I hate the idea of Arsenal. I don’t mean the north London football team, which has always seemed to me one of the more acceptable London teams to support, though if I retained any interest in the game I’d more likely go to QPR or Brentford, the latter a team that several of my team mates when I played under-11 football in the cub league ended up at. But I wasn’t one of the stars of the side and even on the good days when we scored 40 or 50 goals in a match I seldom strayed goal-wards but stayed was left back in my own half. Though I was reasonably lethal to the opposing forwards and we seldom if ever let a goal in.

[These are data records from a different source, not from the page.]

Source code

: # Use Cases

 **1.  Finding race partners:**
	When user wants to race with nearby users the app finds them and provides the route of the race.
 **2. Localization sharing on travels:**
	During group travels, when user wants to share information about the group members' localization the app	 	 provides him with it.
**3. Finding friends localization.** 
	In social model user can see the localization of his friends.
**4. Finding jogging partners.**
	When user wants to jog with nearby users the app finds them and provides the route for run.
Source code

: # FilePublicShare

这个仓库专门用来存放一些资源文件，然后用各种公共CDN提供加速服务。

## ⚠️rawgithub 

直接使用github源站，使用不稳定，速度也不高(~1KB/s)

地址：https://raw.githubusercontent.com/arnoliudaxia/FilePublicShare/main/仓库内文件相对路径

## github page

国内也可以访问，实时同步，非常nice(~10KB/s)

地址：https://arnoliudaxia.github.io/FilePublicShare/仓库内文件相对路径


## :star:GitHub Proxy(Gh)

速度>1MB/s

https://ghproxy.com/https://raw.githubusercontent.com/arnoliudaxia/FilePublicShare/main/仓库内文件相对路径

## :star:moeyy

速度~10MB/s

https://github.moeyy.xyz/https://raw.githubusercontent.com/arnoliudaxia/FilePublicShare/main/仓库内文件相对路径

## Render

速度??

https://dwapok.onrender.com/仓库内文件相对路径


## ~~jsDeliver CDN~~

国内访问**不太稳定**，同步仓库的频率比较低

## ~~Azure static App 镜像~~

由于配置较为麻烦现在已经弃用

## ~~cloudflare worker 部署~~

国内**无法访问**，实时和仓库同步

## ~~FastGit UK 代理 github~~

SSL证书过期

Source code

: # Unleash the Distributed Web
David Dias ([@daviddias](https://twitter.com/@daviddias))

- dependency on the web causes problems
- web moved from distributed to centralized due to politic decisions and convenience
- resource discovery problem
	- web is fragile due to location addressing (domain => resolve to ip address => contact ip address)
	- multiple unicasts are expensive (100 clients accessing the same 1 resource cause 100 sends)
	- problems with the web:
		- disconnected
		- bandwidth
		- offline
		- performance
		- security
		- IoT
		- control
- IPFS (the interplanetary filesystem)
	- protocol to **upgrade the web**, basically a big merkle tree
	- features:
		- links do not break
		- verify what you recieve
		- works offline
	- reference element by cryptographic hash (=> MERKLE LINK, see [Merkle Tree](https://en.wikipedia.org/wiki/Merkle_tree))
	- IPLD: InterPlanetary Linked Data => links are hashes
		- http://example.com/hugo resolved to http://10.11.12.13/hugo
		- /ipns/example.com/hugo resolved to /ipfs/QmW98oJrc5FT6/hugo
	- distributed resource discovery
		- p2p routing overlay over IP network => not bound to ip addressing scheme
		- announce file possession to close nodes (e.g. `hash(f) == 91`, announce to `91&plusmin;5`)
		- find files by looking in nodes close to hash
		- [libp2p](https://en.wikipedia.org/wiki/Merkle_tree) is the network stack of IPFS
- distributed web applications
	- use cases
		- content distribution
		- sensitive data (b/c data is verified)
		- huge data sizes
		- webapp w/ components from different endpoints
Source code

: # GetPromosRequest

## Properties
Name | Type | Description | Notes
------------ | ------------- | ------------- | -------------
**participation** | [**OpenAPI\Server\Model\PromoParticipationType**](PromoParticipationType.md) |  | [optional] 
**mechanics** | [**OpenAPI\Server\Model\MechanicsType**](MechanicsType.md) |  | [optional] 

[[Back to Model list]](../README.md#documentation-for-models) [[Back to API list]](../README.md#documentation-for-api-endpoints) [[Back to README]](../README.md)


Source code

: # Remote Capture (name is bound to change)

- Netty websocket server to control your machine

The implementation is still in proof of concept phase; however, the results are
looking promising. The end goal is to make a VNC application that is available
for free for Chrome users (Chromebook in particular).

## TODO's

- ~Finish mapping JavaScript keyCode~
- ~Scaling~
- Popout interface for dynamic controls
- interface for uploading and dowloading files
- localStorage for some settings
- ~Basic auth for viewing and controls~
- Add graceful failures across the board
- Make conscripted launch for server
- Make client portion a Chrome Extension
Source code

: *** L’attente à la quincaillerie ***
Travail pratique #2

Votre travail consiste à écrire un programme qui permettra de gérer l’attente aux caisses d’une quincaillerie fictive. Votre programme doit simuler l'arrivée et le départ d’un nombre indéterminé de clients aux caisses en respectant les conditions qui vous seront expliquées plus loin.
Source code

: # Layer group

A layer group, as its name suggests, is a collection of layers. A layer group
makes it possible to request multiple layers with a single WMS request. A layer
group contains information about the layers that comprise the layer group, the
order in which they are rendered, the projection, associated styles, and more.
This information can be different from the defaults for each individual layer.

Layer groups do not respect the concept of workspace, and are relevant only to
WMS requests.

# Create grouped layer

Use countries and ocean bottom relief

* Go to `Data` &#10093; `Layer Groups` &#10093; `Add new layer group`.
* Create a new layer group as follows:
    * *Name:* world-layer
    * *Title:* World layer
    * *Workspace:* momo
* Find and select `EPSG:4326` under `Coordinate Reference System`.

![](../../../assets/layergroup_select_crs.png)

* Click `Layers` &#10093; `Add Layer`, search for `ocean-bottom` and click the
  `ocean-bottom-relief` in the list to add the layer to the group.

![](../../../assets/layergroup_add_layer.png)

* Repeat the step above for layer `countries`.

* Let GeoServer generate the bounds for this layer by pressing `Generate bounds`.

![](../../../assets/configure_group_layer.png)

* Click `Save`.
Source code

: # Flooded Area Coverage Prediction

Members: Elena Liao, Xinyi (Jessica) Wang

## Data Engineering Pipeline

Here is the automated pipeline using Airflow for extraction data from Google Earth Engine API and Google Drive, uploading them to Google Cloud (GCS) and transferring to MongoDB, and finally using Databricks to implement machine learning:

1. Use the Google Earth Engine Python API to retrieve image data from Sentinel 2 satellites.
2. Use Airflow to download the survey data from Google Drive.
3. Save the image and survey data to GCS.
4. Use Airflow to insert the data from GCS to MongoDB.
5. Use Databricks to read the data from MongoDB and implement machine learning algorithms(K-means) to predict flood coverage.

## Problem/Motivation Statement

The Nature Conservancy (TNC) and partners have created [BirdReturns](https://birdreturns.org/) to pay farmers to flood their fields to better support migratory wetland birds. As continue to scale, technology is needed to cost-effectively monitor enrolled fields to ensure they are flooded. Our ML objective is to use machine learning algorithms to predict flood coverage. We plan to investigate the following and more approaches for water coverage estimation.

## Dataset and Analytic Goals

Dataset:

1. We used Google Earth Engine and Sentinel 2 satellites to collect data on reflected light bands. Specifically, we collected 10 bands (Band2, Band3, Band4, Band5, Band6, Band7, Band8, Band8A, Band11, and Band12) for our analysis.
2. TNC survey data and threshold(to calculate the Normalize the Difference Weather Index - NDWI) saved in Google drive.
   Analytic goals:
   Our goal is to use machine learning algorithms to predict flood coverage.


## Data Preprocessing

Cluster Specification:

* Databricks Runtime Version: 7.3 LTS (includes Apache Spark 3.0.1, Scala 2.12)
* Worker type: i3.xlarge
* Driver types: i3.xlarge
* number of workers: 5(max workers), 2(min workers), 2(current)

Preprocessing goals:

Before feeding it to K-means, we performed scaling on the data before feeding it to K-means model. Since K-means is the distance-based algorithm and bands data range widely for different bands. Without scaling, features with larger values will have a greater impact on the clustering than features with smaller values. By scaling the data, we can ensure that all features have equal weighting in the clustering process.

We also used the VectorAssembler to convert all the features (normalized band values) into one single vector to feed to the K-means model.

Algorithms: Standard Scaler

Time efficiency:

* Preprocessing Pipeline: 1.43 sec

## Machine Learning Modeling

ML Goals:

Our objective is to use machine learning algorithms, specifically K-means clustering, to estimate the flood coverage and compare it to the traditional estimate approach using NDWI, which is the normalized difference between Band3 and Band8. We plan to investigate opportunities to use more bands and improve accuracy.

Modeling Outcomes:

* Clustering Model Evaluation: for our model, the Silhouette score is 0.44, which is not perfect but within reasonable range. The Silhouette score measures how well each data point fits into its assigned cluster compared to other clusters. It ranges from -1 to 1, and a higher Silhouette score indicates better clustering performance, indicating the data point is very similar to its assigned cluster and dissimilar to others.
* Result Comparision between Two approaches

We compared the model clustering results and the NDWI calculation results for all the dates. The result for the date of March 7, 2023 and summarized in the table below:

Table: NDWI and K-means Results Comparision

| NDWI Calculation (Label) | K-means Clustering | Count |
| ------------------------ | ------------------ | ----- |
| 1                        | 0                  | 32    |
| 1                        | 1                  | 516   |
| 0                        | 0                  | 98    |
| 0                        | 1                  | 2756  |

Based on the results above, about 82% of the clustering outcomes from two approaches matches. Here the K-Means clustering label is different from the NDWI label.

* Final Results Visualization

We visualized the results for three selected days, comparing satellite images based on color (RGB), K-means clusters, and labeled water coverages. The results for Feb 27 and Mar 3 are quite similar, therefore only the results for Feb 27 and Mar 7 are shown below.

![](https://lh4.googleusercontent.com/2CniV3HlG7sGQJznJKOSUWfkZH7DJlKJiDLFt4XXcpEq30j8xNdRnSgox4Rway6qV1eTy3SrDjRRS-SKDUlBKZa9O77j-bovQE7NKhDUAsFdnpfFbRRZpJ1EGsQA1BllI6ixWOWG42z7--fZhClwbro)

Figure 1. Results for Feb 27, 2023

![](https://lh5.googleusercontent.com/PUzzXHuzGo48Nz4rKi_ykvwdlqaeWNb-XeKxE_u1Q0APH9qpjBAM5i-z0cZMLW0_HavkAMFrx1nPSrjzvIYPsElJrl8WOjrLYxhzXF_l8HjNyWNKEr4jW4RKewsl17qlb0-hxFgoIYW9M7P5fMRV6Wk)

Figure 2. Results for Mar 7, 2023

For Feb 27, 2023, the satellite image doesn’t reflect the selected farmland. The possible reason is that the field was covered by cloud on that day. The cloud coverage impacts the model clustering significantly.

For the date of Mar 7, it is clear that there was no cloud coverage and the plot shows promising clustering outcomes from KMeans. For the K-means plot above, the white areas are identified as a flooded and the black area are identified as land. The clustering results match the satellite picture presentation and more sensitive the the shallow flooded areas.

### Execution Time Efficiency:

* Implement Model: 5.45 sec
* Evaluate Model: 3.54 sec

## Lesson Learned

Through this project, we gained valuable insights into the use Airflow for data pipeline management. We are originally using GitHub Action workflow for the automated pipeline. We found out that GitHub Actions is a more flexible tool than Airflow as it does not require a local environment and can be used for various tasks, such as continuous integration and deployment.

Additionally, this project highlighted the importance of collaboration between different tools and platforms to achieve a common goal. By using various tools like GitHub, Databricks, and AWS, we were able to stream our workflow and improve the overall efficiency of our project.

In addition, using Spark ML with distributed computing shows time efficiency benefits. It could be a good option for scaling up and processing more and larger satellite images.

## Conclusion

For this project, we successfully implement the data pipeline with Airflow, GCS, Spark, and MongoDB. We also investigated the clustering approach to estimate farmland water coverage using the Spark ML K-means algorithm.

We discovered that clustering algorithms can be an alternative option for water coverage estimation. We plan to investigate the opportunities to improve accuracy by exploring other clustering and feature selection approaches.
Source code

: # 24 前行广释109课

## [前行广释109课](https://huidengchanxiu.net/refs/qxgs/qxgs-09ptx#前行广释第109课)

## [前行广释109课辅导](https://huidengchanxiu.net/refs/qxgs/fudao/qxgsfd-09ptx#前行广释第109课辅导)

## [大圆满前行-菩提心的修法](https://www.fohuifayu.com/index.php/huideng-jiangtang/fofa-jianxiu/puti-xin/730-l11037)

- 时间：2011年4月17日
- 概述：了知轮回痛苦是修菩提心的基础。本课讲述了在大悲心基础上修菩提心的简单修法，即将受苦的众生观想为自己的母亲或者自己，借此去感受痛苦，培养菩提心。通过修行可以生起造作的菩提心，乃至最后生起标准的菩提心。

Arsenal, the intelligent camera assistant is a little device that sits on top of your camera and thinks for you, currently on Kickstarter. I watched one of the videos on the site and was appalled.

I don’t think I’m being a Luddite when I say that ‘I hate the idea of Arsenal.’ It represents the apotheosis of all that is wrong with photography on Flikr and other web-sharing photo sites, reducing the medium to a mechanism for making pretty pictures. Decorative wall art.

I’ve nothing against some of the automation that Arsenal offers (though I’m not convinced it will entirely provide.) It would be good to have something that makes it easy to get the right depth of field – something that was easy when we used manual focus and prime lenses with depth of field scales, but the switch to auto-focus and zoom lenses has made largely guesswork.

But when it comes to using a databank of pictures to decide how to come up with the best treatment for a particular scene this seems to be a certain recipe for the kind of dreary uniformity that distinguishes much of those pretty pictures that attract thousands of on-line ‘likes.’ And also occupy a certain section of the art photography market.

I used to confuse students by telling them that ‘photography isn’t about making pictures’, and I think this device illustrates well what I meant it wasn’t. Photography for me is about having something to say and finding a way to say it effectively. And that means trying to say it in a different way, not how other pictures have done it, though that isn’t easy. The pictures that are best have an element of visual surprise and don’t correspond to rules or stereotypes.

Arsenal sits on top of the camera which sits on top of a tripod, which to me is generally a basic mistake in taking photographs. There are some highly specialised areas where a tripod is needed, but only a very small percentage of good photography is make using one. If you want to do time-lapse photography I think ‘Arsenal’ would be a good buy. But if you want to use an 8×10″ – which admittedly is a little tricky hand-held – you won’t find Arsenal able to cope.

Way back in the 1890s, Kodak and art photographers such as Alfred Steiglitz liberated the camera from the tripod in many areas of photography, and advances in materials and equipment in the roughly 120 years since has meant that cumbersome appendage is seldom needed.